Affiliations: [a] U.M.A.E. Hospital de Pediatría C.M.N.O., Instituto Mexicano del Seguro Social, Guadalajara, Jalisco, México | [b] Laboratorio de Investigación en Patología, Departamento de Microbiología y Patología, Centro Universitario de Ciencias de la Salud, Universidad de Guadalajara, Guadalajara, Jalisco, Mexico
| [c] Laboratorio de Neuroinmunobiología Molecular, Instituto de Investigación en Ciencias Biomédicas (IICB), C.U.C.S., Universidad de Guadalajara, Guadalajara, Jalisco, México
Correspondence to: Daniel Ortuño-Sahagún, Laboratorio de Neuroinmunobiología Molecular, Instituto de Investigación en Ciencias Biomédicas (IICB), CUCS, Universidad de Guadalajara, Guadalajara, Jalisco, México. Tel.: +52 33 1058 5200/Ext. 33742; E-mail: firstname.lastname@example.org.

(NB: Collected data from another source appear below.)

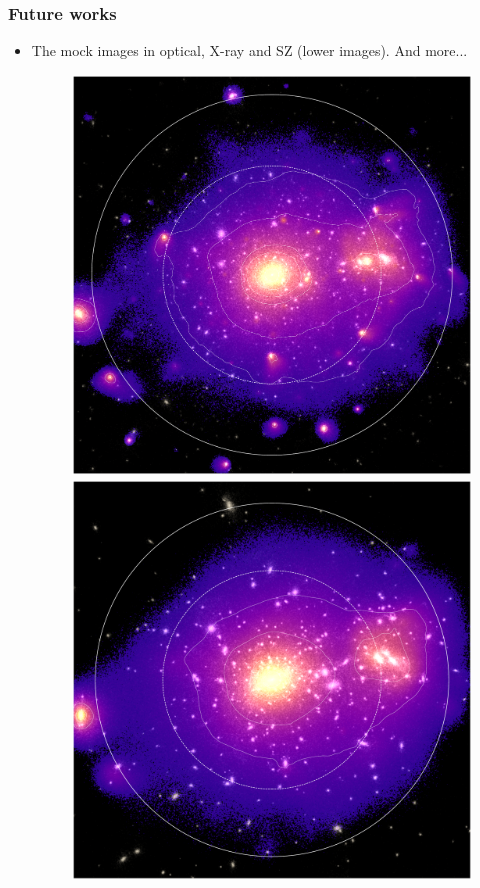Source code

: \documentclass[aspectratio=1610]{beamer}
\begin{document}
\begin{frame}
  \frametitle{Future works}
  \begin{itemize}
    \item The mock images in optical, X-ray and SZ (lower images). \alert{And more...}
      \begin{figure}
        \includegraphics[width=0.48\linewidth]{Music-17-image}
        \includegraphics[width=0.48\linewidth]{G3X-17-image}
      \end{figure}
  \end{itemize}
\end{frame}
\end{document}
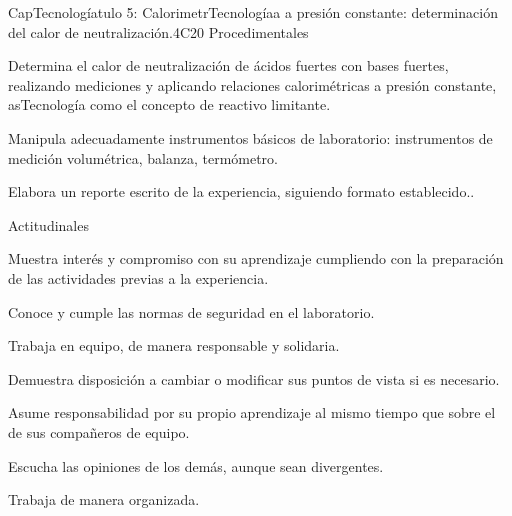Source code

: \begin{syllabus}
\begin{unit}{CapTecnologíatulo 5:  CalorimetrTecnologíaa a presión constante: determinación del calor de neutralización.}{}{}{4}{C20}
   Procedimentales

\begin{topics}
      \item Determina el calor de neutralización de ácidos fuertes con bases fuertes, realizando mediciones y aplicando relaciones calorimétricas a presión constante, asTecnología como el concepto de reactivo limitante.
      \item Manipula adecuadamente instrumentos básicos de laboratorio: instrumentos de medición volumétrica, balanza, termómetro.
      \item Elabora un reporte escrito de la experiencia, siguiendo formato establecido..
   \end{topics}
   
   Actitudinales

\begin{topics}
      \item Muestra interés y compromiso con su aprendizaje cumpliendo con la preparación de las actividades previas a la experiencia.
	  \item Conoce y cumple las normas de seguridad en el laboratorio.
	  \item Trabaja en equipo, de manera responsable y solidaria.
	  \item Demuestra disposición a cambiar o modificar sus puntos de vista si es necesario.
	  \item Asume responsabilidad por su propio aprendizaje al mismo tiempo que sobre el de sus compañeros de equipo.
	  \item Escucha las opiniones de los demás, aunque sean divergentes.
	  \item Trabaja de manera organizada.
   \end{topics}

   \begin{learningoutcomes}
      \item 
   \end{learningoutcomes}
   
\end{unit}



\begin{coursebibliography}
\end{coursebibliography}


\end{syllabus}
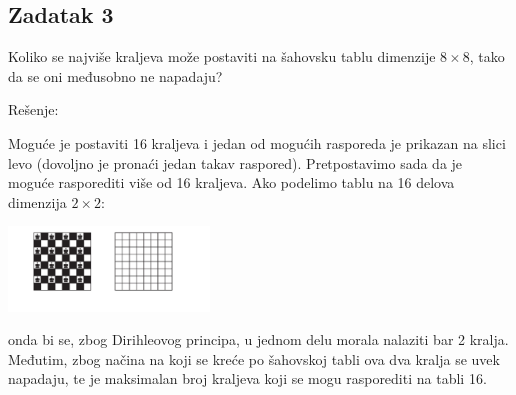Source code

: \documentclass[a4paper,12pt]{article}
\begin{document}
\subsection*{Zadatak 3}
Koliko se najviše kraljeva može postaviti na šahovsku tablu dimenzije \(8 \times 8\), tako da se oni međusobno ne napadaju?

Rešenje:

Moguće je postaviti 16 kraljeva i jedan od mogućih rasporeda je prikazan na slici levo (dovoljno je pronaći jedan takav raspored).  
Pretpostavimo sada da je moguće rasporediti više od 16 kraljeva. Ako podelimo tablu na 16 delova dimenzija \(2 \times 2\):

\begin{center}
\includegraphics[width=0.4\textwidth]{sahovska_tabla.png}
\end{center}

onda bi se, zbog Dirihleovog principa, u jednom delu morala nalaziti bar 2 kralja. Međutim, zbog načina na koji se kreće po šahovskoj tabli ova dva kralja se uvek napadaju, te je maksimalan broj kraljeva koji se mogu rasporediti na tabli 16.
\end{document}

Abstract: Multiple Sclerosis (MS) is an autoimmune-mediated disorder that affects the Central Nervous System (CNS). It is associated with several genetic and environmental risk factors and has a heterogeneous nature that affects the evolution of the disease, as well as its clinical manifestations, which renders difficult the follow-up of the patients with MS and their treatment. As in other autoimmune diseases, sex hormones play an important role in the evolution of MS. The prevalence of MS is in a proportion of 2-to-3 females per males, with females more affected and with pregnancy providing a protection state. Sex hormones modulate the immune response and have neuroprotective effects; therefore, treatment with these hormones may ameliorate the clinical status of MS. Because it remains unclear whether sex hormones could modify the response to immunomodulatory treatment by inducing a gender-dependent effect, and whether there are gender-associated biomarkers, which that allow a more detailed and predictive follow-up in patients with MS. Here we review the existing evidence about the search for biomarkers for the clinical follow-up of patients with MS, considering gender as a factor that influences the progression of the disease and the response to treatment. We analyze and discuss the microarray approach, polymorphisms (such as Single Nucleotide Polymorphisms, SNP) and soluble biomarker determinations, which revealed differences depending on the gender of the patients. We propose that further studies must always consider the gender of the patients as a variable in their analysis, which permits a better understanding of the pathogenesis of the disease and obtaining a much better and consistent profile of the biomarkers useful in the clinic of the MS.